Task requirements:
Would you repeat every entry below word for word but drop the images?
** Input for this task follows **
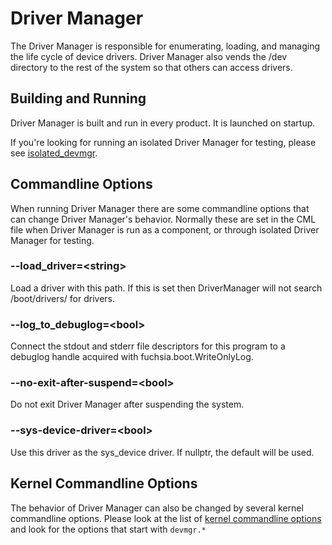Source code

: # Driver Manager

The Driver Manager is responsible for enumerating, loading, and managing the life cycle of device
drivers. Driver Manager also vends the /dev directory to the rest of the system so that others
can access drivers.

## Building and Running

Driver Manager is built and run in every product. It is launched on startup.

If you're looking for running an isolated Driver Manager for testing, please see
[isolated_devmgr](/src/lib/isolated_devmgr/README.md).


## Commandline Options

When running Driver Manager there are some commandline options that can change Driver Manager's
behavior. Normally these are set in the CML file when Driver Manager is run as a component, or
through isolated Driver Manager for testing.

### --load_driver=\<string\>

Load a driver with this path. If this is set then DriverManager will not search
/boot/drivers/ for drivers.

### --log_to_debuglog=\<bool\>

Connect the stdout and stderr file descriptors for this program to a debuglog handle acquired with
fuchsia.boot.WriteOnlyLog.

### --no-exit-after-suspend=\<bool\>

Do not exit Driver Manager after suspending the system.

### --sys-device-driver=\<bool\>

Use this driver as the sys_device driver.  If nullptr, the default will be used.

## Kernel Commandline Options

The behavior of Driver Manager can also be changed by several kernel commandline options.
Please look at the list of [kernel commandline options](/docs/reference/kernel/kernel_cmdline.md)
and look for the options that start with `devmgr.*`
** End of Input for this task **
Output of the exercise:
Source code

: # Driver Manager

The Driver Manager is responsible for enumerating, loading, and managing the life cycle of device
drivers. Driver Manager also vends the /dev directory to the rest of the system so that others
can access drivers.

## Building and Running

Driver Manager is built and run in every product. It is launched on startup.

If you're looking for running an isolated Driver Manager for testing, please see
[isolated_devmgr](/src/lib/isolated_devmgr/README.md).


## Commandline Options

When running Driver Manager there are some commandline options that can change Driver Manager's
behavior. Normally these are set in the CML file when Driver Manager is run as a component, or
through isolated Driver Manager for testing.

### --load_driver=\<string\>

Load a driver with this path. If this is set then DriverManager will not search
/boot/drivers/ for drivers.

### --log_to_debuglog=\<bool\>

Connect the stdout and stderr file descriptors for this program to a debuglog handle acquired with
fuchsia.boot.WriteOnlyLog.

### --no-exit-after-suspend=\<bool\>

Do not exit Driver Manager after suspending the system.

### --sys-device-driver=\<bool\>

Use this driver as the sys_device driver.  If nullptr, the default will be used.

## Kernel Commandline Options

The behavior of Driver Manager can also be changed by several kernel commandline options.
Please look at the list of [kernel commandline options](/docs/reference/kernel/kernel_cmdline.md)
and look for the options that start with `devmgr.*`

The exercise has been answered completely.